Weather has been erratic as Spring often can, and it’s hard to believe that it has almost been a year since my big USA adventure.

Hope you all have a good week

Keep smiling










This post started as a rant but perhaps some things are better off left unsaid.

I really need to keep this as a positive place as sometimes I seem to fall into a hole and end up almost  drowning  in the darkness of  drama and negativity.

And while this place should be my safe place to say things, I don’t want the spoil the good energy of the day with my bitching and moaning about things I can’t change.

And so now that I have deleted half a post, I need to find other things to fill the page…


It’s been a couple of weeks since I last sat down here.  Life has been busy, and  I have been sick for some of it.

A dose of “Man Flu” caught from a dear friend when I hugged him at a Quiz night a couple of weeks ago.  So typical, I give him baked goods, he gives me a fortnight of snot and coughing.

I even had to miss a class, not that I was terribly ill, but to protect a young woman in class who is undergoing treatment for cancer.

But while I missed class, I kept on working, as we have several people away for various reasons and I am the only bunny silly enough to take on extra hours.

At least the pay packet will be fuller.

There has been some art though, despite crazy long work hours and some awesome socialising.

This was the result of a weekend spent with Miss S.  She has found a job, boyfriend and home out north of the city – almost 2 hours now from where I live.  So when visiting her, it made sense to stay overnight and enjoy her hospitality and the opportunity to explore some more of the beautiful Barossa Valley.

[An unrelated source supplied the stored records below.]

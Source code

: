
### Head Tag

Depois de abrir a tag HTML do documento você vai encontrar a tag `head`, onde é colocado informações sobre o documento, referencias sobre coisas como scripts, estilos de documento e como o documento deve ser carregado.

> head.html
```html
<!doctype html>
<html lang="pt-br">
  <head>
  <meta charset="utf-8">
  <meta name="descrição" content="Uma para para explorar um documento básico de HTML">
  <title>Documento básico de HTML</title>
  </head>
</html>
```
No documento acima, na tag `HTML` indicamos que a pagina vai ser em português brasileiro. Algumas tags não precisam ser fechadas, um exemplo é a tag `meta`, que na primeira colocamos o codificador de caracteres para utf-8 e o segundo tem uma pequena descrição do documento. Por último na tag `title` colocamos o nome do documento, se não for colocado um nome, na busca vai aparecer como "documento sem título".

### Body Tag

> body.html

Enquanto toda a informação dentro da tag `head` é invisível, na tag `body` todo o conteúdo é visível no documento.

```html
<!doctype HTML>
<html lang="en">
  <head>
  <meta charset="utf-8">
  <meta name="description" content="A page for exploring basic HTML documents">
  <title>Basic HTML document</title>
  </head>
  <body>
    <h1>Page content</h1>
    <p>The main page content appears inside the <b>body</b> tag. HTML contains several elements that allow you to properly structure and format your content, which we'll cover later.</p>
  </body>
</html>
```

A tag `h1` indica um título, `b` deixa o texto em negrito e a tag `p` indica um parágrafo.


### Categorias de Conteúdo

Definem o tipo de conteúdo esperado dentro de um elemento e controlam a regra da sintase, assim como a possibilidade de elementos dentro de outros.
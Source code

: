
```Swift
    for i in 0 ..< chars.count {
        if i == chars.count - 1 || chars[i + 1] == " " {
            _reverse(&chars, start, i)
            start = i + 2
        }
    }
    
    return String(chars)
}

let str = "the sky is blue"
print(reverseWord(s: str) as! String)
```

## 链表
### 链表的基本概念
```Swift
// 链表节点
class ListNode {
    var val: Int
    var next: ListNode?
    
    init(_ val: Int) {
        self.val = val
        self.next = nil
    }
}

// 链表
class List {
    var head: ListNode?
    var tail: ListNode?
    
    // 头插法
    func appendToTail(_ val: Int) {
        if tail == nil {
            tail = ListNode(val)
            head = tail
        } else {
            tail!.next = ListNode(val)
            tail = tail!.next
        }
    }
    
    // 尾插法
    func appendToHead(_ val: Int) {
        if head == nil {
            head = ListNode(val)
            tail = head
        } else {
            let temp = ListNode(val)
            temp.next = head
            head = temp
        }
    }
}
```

She took me out to dinner on the Saturday night and as is typical of us, we doodled on the paper table cover at a posh restaurant and then later turned out ideas into a big bright piece of art while enjoying home made cocktails.

After a two week break from class, yesterday I got back to working on this and fixed the area around his mouth before adjusting the jacket.

A few extra hairs in that beautiful beard and it is done.


“John” is finished, signed and SOLD.

My first true portrait commission.  And I am so very happy with how it turned out.

Talking portraits,

I have another possible dilemma.  A painting I did for someone who no longer is a friend.

It’s not a big one, a simple sheet of canvas.

At first I thought I would send it, but that was when I thought perhaps the relationship could be salvaged. (Now I wouldn’t waste my money on postage)

So now the options are:

Burn it

Bin it

Paint over it

or as one friend suggested – Use it as a dart board.

And to clarify, it is a portrait and as such would unlikely interest anyone except the subject (or a besotted follower perhaps)

What should I do?  Do you have another idea?

All suggestions considered and the more creative the better.

Writing done, art work shared, probably time to get off my butt and hang the washing.

Hope you are all having a good weekend.